▶ _Required action_: Beneath this instruction is a listing; write out exactly the line that contains "- Full control over your data" and each line after it to the last.

▶ _Dataset entries_:
>>>>>

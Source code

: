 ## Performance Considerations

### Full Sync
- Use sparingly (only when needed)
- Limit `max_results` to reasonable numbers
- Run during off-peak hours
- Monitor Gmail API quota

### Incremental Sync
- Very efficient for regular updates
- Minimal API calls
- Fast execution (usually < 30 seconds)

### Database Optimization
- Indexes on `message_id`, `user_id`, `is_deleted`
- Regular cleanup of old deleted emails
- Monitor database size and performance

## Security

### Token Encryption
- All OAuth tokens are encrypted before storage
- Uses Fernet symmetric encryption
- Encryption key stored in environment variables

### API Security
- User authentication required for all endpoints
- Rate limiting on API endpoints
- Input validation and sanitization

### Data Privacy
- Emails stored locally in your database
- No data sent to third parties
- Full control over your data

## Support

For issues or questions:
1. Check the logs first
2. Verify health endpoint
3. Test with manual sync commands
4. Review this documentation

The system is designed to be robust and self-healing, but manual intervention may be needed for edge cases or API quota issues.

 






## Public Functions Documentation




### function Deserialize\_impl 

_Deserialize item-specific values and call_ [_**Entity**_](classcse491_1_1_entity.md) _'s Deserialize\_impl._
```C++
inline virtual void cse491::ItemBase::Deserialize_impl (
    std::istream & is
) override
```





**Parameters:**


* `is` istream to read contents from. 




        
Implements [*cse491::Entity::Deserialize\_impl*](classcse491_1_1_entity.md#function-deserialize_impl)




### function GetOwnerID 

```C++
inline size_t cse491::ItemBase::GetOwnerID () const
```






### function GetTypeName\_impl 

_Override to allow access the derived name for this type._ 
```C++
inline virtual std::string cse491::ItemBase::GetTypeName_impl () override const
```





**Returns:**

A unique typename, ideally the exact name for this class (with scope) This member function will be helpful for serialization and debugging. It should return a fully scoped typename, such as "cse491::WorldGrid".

<<<<<

▶ _Output below_:
- Full control over your data

## Support

For issues or questions:
1. Check the logs first
2. Verify health endpoint
3. Test with manual sync commands
4. Review this documentation

The system is designed to be robust and self-healing, but manual intervention may be needed for edge cases or API quota issues.

 






## Public Functions Documentation




### function Deserialize\_impl 

_Deserialize item-specific values and call_ [_**Entity**_](classcse491_1_1_entity.md) _'s Deserialize\_impl._
```C++
inline virtual void cse491::ItemBase::Deserialize_impl (
    std::istream & is
) override
```





**Parameters:**


* `is` istream to read contents from. 




        
Implements [*cse491::Entity::Deserialize\_impl*](classcse491_1_1_entity.md#function-deserialize_impl)




### function GetOwnerID 

```C++
inline size_t cse491::ItemBase::GetOwnerID () const
```






### function GetTypeName\_impl 

_Override to allow access the derived name for this type._ 
```C++
inline virtual std::string cse491::ItemBase::GetTypeName_impl () override const
```





**Returns:**

A unique typename, ideally the exact name for this class (with scope) This member function will be helpful for serialization and debugging. It should return a fully scoped typename, such as "cse491::WorldGrid".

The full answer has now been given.